Re: Compile-time type hierarchy information in pattern switch
The intended implementation strategy is to lower complex switches to densely-numbered `int` switches, and then invoke a classifier function that takes a target and returns the int corresponding to the lowered case number. The classifier function will be an `invokedynamic`, whose static bootstrap will contain a summary of the patterns. (We've already done this for switches on strings, enums, longs, non-dense ints, etc.) To deliver an early error, that means that (a) the compiler must encode through the static argument list all the assumptions it needs verified at runtime (e.g., `String <: Object`), and (b) at linkage time (the first time the switch is executed), those have to be tested.
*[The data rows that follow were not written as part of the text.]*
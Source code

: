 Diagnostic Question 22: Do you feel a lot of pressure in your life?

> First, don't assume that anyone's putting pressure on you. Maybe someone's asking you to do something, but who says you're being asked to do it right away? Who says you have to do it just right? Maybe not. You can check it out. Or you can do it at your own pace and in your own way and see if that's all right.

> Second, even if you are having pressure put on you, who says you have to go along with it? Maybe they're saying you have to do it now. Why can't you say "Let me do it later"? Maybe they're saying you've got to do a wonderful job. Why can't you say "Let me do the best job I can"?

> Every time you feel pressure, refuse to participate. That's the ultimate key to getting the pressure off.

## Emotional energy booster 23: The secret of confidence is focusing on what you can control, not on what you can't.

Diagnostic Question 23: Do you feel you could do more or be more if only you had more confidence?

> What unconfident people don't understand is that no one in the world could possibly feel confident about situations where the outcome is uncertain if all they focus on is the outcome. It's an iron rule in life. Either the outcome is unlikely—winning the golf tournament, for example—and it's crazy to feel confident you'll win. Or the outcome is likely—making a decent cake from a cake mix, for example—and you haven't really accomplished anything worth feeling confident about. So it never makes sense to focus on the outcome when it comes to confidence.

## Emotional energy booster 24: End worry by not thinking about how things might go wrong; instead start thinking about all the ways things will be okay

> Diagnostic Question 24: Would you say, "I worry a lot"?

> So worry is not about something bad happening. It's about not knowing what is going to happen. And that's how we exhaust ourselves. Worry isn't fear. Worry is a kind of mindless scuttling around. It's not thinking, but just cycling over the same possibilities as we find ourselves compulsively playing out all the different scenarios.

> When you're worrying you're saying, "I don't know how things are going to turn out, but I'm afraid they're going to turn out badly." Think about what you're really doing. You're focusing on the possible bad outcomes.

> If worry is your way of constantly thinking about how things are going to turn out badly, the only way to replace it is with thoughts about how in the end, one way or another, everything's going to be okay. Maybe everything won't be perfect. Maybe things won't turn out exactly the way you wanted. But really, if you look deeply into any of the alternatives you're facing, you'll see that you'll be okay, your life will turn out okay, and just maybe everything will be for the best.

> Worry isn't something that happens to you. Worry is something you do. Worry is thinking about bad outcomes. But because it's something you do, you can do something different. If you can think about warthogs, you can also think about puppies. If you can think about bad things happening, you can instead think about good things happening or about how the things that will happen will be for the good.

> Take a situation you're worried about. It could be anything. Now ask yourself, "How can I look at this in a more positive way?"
Doing so is plenty easy, but there's a startup cost, which could be as bad as _O(n^2)_, if I have to validate that no two case labels are ordered inconsistently with subtyping. A possible mitigation is to do the check as a system assertion, which only gets run if we are run with `-esa`; we then might still have some static code bloat (depending on how we encode the assumptions), but at least skip the dynamic check most of the time. On 4/4/2018 1:01 PM, Mark Raynsford wrote: I'm still giving thought to everything you've written, but I am wondering: How feasible is it to get the above to fail early with an informative exception/Error?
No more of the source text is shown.